For 2025 Maria Grazia Chiuri revisits Dior’s summer line, Dioriviera, steering it toward turquoise seas and hidden gardens without loosening its hold on heritage.

Dior Dioriviera 2025
Dior Dioriviera 2025

At the heart of the drop is Toile de Jouy Sauvage, recast in bright turquoise and soft pink. A new partner print, Toile de Jouy Palms, swaps tigers for dense jungle leaves. Together they sweep across silk sundresses, sarongs, wrap skirts, blouses, and ponchos—pieces that fold easily into a suitcase yet stand sharp once arrived.

The accessory roster leans on signatures: Lady D-Lite and Dior Book Tote carry the prints front and center, their canvas faces framing every branch and big-cat outline. Footwear keeps pace with the breeze: Dway and Dioract mules balance ease with a solid step, while D-Sand sandals—offered in three heights—jingle with tiny charms. White satin Dior Lucky sneakers, pared back but still marked out by tone-on-tone stitching, add a flash of light to the line-up.

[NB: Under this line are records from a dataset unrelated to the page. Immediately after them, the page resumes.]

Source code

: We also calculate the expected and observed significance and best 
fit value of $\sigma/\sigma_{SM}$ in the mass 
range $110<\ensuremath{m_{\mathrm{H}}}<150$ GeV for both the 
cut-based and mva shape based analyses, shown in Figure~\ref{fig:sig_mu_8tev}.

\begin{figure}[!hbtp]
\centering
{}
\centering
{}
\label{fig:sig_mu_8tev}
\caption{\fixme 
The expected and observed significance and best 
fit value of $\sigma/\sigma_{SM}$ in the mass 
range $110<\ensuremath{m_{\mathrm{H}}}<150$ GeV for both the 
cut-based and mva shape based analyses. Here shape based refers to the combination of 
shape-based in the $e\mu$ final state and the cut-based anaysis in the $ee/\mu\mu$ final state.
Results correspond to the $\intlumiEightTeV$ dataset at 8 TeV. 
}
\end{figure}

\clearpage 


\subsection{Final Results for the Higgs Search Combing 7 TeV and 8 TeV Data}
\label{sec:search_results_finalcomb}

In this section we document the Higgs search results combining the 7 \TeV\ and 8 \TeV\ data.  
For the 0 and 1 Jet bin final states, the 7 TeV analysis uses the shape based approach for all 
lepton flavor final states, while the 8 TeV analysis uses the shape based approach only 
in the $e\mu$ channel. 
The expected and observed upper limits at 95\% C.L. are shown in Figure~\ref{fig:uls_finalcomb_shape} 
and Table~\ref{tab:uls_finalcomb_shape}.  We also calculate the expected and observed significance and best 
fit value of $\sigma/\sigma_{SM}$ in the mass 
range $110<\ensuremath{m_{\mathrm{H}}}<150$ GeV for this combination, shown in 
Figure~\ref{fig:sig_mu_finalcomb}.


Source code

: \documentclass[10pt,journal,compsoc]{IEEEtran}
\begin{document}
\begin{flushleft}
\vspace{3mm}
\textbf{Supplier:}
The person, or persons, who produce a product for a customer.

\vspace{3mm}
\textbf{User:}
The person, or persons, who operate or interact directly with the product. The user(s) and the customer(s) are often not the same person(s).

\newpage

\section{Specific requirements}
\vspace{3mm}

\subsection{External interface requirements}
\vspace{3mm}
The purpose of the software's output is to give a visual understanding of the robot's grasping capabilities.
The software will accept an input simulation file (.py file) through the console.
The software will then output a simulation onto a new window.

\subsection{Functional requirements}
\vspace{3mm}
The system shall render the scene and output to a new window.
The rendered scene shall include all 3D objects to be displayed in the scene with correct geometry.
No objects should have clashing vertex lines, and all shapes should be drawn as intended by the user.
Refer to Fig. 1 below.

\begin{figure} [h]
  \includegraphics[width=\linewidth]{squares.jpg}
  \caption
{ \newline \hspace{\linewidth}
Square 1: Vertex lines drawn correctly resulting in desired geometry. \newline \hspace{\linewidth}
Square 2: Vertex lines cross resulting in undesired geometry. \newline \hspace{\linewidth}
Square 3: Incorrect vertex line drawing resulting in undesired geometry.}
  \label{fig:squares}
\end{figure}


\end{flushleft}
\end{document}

Headgear follows suit. The D-Bobby straw hat appears in two colorways, clean and wide-brimmed. Teddy-D, built on a two-tone raffia base, introduces a leather cord and aquatic charms that nod to seaside souvenirs. Dior Cabinet d’Été jewelry, packed with small sculpted animals, and bag charms featuring the Toile de Jouy Sauvage menagerie round off the look.

Dior Dioriviera 2025
Dior Dioriviera 2025

Chiuri extends the story to home gear under Dior Maison. Natural-fiber furniture and a cannage-pattern beach mat sit beside gifts and décor in the Palms print. Highlights include ceramic palm trees by Jean Roger, vases from the 1798-founded Manufacture des Emaux de Longwy, and hand-painted candle jars—the sort of pieces that travel back as memories once summer ends.

The range lands in April at resorts and pop-up stores from Venice to Marmaris, Bali to Malaysia. Each stop marks another waypoint on a bright route that keeps Dior’s taste for escape alive.